About this exercise:
Count the lines in the records below that contain the word "seconds", and reply with only that number.

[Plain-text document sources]

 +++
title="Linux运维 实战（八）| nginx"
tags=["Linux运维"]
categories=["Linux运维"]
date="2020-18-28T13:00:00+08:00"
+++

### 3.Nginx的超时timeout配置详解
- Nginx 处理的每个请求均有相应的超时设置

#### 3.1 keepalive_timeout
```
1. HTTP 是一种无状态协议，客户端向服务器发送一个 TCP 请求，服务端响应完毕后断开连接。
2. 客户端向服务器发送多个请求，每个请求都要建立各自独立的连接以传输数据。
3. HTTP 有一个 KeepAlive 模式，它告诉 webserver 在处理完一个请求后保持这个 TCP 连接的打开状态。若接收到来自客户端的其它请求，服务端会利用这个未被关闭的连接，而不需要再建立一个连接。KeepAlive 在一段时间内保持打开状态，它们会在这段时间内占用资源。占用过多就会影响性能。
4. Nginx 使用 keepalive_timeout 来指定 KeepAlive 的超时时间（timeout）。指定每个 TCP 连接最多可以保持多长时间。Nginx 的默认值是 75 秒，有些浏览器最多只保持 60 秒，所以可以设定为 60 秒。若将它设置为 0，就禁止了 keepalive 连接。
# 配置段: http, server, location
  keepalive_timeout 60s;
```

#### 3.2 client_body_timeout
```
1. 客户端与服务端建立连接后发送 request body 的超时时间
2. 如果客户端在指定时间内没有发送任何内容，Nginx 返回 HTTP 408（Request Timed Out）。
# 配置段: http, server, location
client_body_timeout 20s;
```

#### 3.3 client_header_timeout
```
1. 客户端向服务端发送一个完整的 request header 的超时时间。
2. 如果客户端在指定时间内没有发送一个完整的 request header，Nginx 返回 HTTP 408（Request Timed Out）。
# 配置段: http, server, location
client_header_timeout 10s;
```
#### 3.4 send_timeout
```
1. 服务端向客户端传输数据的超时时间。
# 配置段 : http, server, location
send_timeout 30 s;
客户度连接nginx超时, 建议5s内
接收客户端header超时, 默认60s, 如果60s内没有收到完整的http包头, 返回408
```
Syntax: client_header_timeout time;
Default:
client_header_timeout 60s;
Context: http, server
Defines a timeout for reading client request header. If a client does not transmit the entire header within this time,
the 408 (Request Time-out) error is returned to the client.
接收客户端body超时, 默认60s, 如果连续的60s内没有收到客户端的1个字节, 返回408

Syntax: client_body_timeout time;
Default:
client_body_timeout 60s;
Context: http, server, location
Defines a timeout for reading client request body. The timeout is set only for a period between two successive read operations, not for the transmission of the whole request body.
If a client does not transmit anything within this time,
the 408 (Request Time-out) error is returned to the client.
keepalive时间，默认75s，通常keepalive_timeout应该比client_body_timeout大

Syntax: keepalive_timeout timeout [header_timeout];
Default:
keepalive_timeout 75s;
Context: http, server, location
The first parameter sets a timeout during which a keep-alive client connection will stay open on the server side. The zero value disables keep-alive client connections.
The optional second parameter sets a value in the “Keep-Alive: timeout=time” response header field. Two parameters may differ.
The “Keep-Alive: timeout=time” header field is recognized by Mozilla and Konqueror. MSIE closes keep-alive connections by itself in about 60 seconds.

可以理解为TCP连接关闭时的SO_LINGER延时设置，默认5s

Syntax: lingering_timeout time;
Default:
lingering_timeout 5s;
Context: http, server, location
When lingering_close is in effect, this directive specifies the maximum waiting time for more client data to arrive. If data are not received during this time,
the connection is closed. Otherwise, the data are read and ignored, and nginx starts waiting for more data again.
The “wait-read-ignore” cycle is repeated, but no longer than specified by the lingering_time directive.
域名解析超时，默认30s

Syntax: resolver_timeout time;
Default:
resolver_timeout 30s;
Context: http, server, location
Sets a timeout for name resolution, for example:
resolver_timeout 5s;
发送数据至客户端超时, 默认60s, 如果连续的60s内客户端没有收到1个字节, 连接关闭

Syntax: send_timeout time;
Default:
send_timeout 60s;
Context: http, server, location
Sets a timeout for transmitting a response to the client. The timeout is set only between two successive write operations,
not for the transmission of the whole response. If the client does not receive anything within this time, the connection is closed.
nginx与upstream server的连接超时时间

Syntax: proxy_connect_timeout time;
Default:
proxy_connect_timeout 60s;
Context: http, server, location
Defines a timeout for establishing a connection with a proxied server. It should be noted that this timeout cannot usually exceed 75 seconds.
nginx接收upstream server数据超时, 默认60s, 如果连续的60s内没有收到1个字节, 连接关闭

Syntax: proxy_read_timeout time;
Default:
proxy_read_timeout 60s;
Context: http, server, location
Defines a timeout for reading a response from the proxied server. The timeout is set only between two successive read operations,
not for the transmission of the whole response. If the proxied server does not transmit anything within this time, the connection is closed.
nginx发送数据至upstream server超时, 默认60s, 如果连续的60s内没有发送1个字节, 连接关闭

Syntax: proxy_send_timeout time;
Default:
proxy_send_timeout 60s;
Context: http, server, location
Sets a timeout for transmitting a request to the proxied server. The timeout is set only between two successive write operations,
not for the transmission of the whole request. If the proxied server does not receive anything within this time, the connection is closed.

Response below:
2